With an average of 2,500 arrivals or departures daily, Atlanta’s Hartsfield-Jackson International Airport boasts the busiest terminal complex in the world. A quarter-million passengers pass through it each day.

As one would imagine, the logistics of coordinating such a high volume of traffic are incredibly complicated. A sophisticated air traffic control system is responsible for ensuring that all incoming flights arrive safely and that all outgoing planes smoothly take off. The system has to be versatile enough to respond to severe weather, airplane mechanical problems, and runway repairs. To avoid delays and service interruptions, air traffic controllers constantly must reroute planes, adjust schedules, and initiate communication of updated flight plans.

The intricacies of the interconnected air traffic control system appear dizzyingly complex to someone unfamiliar with its operation. However, every day of the year the system enables the safe transport of hundreds of thousands of people in and out of Atlanta. Studying how the air traffic control system functions undoubtedly would yield scores of leadership insights for dealing with complexity. However, I’d like to highlight three specific lessons.

1) Build a Team with Diverse Perspectives

Obviously, the workings of air traffic control system exceed the cognitive capacity of any single individual. At the control tower, one person keeps an eye on the weather and also reviews and approves proposed flight plans. Another controller manages the flow of traffic on the ground, guiding planes as they taxi between the gates and runways. Yet another controller monitors radar to track all aircraft within a five-mile radius of the airport. He or she makes sure planes stay a safe distance apart from one another and gives final clearance for takeoffs and landings.

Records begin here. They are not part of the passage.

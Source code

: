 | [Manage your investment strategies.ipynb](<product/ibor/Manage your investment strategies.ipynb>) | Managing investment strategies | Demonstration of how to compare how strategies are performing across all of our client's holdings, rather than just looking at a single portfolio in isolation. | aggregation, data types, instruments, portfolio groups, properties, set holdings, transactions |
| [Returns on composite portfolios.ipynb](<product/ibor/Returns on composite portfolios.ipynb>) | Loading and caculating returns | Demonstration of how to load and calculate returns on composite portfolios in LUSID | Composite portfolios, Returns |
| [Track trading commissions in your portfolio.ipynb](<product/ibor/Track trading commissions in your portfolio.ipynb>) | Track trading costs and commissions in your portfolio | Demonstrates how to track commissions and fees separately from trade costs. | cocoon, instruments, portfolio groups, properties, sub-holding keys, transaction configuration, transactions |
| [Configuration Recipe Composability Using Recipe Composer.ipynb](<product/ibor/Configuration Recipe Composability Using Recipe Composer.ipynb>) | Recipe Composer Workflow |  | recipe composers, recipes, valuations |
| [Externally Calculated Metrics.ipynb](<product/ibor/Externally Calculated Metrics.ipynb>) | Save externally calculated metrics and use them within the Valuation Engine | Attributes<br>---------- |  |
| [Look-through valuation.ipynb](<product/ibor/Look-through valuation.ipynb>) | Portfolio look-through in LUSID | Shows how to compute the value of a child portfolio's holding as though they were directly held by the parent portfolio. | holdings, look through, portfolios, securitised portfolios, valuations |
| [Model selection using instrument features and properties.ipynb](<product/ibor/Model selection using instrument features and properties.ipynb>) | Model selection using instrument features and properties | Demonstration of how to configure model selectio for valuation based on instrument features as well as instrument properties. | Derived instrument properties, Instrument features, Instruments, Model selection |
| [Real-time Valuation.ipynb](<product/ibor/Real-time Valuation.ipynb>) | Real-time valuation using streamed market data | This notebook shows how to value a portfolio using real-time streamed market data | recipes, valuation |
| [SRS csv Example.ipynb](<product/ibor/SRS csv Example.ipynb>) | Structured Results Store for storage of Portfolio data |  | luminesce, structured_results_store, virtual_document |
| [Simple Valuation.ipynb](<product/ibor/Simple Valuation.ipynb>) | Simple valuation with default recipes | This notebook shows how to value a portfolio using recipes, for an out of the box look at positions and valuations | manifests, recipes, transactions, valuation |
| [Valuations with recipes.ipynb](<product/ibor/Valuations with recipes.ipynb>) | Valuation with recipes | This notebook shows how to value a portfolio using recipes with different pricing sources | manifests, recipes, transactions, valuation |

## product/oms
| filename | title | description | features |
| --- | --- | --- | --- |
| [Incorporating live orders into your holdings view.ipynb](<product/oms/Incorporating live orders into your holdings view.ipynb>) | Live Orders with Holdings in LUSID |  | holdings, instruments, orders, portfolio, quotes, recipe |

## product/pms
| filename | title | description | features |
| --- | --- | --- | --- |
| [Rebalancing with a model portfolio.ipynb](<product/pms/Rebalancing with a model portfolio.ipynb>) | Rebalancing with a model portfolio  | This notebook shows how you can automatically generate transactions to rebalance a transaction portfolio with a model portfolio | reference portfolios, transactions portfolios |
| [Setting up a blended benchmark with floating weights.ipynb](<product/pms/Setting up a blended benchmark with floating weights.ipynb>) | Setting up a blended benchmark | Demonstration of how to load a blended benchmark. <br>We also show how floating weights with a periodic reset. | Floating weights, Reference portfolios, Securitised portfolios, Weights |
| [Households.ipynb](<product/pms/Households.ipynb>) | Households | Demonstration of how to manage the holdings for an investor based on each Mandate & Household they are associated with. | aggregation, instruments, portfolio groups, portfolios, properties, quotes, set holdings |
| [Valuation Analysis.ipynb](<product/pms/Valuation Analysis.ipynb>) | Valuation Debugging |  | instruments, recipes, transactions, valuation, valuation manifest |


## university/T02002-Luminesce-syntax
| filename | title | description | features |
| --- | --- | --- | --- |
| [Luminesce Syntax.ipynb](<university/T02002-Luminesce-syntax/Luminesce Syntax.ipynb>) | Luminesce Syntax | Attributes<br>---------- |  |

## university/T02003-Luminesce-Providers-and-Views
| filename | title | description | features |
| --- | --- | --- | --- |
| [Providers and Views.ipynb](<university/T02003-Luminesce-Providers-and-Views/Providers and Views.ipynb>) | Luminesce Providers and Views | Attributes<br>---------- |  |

As leaders, we tend to attract people like ourselves. This tendency is healthy in that we draw people to our organizations who share our values but unhealthy in that we surround ourselves with like-minded thinkers. As a leader, your ability to be influential in complex environments is tied to the diversity of thought represented on your team. Not only do you need people with specialized knowledge in finance, marketing, sales, etc. but also people who differ in how they think. You also need people who push the envelope of creativity, others who thrive on efficiency, and still others concerned with preserving your company’s unique identity. Ultimately, you want a team of individuals who are naturally wired to pay attention to different segments of the information streaming into your organization.

2) Develop Decision-Making Guidelines

To facilitate the uninterrupted inflow and outflow of traffic, air traffic controllers must be able to make split-second decisions. Delays in the decision-making process not only gum up the efficient flow of traffic, but also put lives in jeopardy. Accordingly, air traffic controllers are trained and equipped to take immediate action on incoming information.

Leaders who are unable or unwilling to delegate drown themselves in work. To cut down on complexity, de-centralize decision-making by entrusting those on the front lines with the requisite authority to make things happen. Provide a set of guidelines, consist with your values, as a shorthand way to instruct employees on determining the best course of action.

3) Pay the Price of Continuous Upgrades

As air traffic has increased over the years, Atlanta’s airport has invested in upgrades such building new runways and taxiways and constructing an improved control tower. Presently, Hartsfield-Jackson International Airport is undertaking a program to shift its air traffic control from ground-based radar to satellite-based GPS tracking. The new technologies will locate planes faster and with greater precision, enabling aircraft traveling to or from Atlanta to fly closer together. As a result, congestion at the airport will be reduced and fuel costs minimized.

As technology progresses, new opportunities emerge and old systems become obsolete. In other words, willingness to change becomes more and more imperative. Since costly, energy-consuming changes do not happen by themselves, you, as the leader, are responsible to identify outdated ways of doing business and to replace them with upgraded systems.